▶ Activity
Return each line in the records below that includes "estimate".

▶ Provided records
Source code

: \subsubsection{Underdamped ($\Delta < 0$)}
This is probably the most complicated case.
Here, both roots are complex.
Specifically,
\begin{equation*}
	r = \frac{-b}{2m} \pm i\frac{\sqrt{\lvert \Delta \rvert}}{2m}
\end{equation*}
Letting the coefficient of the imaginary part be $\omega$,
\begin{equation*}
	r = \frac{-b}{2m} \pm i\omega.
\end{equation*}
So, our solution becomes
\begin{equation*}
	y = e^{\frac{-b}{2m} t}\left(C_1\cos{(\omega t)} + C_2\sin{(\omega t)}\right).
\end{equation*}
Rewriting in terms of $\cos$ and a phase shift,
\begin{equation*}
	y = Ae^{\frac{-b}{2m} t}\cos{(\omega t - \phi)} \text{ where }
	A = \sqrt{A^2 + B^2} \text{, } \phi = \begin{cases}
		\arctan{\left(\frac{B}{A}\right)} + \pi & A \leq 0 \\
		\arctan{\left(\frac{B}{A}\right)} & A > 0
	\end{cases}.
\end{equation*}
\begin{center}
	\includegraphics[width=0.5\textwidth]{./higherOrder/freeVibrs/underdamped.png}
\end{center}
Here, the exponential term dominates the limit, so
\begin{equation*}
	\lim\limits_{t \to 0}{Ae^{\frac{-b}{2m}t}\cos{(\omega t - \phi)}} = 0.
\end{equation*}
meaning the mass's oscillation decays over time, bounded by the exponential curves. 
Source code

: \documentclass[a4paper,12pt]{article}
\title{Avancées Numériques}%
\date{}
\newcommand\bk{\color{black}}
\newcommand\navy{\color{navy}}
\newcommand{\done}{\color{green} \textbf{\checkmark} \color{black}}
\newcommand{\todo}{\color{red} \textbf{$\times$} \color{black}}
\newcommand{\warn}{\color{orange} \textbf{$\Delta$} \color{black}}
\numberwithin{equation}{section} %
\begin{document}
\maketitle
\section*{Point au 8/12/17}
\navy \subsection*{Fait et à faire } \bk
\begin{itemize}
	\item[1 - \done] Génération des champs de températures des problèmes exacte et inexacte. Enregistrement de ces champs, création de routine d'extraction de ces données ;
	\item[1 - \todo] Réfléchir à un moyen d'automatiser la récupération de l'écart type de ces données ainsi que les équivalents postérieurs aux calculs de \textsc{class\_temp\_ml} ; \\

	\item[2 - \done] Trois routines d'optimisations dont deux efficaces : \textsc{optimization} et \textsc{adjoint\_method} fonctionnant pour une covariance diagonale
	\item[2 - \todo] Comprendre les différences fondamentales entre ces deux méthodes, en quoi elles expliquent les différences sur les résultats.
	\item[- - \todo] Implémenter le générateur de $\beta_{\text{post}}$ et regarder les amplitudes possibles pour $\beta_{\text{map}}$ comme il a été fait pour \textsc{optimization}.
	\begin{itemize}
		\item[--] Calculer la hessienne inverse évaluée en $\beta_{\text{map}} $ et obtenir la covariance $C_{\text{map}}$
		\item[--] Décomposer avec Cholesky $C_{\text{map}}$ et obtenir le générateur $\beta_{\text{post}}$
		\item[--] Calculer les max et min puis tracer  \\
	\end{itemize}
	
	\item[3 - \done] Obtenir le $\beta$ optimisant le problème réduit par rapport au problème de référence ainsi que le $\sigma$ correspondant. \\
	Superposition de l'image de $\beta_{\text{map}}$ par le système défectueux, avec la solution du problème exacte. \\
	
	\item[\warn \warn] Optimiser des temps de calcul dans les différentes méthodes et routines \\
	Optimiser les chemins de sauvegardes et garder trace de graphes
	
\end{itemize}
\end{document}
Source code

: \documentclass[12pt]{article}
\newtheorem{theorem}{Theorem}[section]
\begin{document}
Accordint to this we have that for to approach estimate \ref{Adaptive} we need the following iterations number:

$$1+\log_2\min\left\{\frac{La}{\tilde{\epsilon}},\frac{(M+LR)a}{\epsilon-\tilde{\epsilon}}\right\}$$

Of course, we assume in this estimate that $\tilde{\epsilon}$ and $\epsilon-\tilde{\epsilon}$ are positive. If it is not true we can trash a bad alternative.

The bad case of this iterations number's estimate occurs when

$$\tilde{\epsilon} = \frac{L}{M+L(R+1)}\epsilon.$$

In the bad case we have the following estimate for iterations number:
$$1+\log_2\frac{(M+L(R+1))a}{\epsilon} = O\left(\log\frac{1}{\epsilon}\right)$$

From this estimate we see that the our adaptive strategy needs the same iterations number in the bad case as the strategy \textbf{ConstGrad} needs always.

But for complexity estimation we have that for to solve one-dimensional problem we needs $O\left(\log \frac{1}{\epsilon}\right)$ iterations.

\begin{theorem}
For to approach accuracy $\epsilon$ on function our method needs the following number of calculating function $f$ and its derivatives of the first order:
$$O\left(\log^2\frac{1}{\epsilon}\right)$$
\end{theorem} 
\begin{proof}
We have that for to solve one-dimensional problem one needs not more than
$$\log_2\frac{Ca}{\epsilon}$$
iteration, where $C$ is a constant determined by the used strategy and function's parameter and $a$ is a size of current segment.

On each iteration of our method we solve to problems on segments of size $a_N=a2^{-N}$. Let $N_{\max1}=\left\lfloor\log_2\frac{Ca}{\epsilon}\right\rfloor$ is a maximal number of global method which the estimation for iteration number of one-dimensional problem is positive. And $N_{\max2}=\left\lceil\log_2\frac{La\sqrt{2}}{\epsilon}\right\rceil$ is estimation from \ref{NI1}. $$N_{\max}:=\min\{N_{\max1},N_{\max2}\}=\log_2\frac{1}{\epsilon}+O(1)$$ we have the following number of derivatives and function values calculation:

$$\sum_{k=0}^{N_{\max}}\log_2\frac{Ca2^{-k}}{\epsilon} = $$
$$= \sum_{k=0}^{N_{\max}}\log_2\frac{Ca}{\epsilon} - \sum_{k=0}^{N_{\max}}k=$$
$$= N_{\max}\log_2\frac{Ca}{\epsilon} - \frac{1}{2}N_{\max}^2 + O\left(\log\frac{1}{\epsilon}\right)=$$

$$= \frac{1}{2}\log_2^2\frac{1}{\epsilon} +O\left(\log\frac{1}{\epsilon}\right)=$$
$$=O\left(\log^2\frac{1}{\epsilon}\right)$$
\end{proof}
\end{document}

▶ Answer section
Accordint to this we have that for to approach estimate \ref{Adaptive} we need the following iterations number:
Of course, we assume in this estimate that $\tilde{\epsilon}$ and $\epsilon-\tilde{\epsilon}$ are positive. If it is not true we can trash a bad alternative.
The bad case of this iterations number's estimate occurs when
In the bad case we have the following estimate for iterations number:
From this estimate we see that the our adaptive strategy needs the same iterations number in the bad case as the strategy \textbf{ConstGrad} needs always.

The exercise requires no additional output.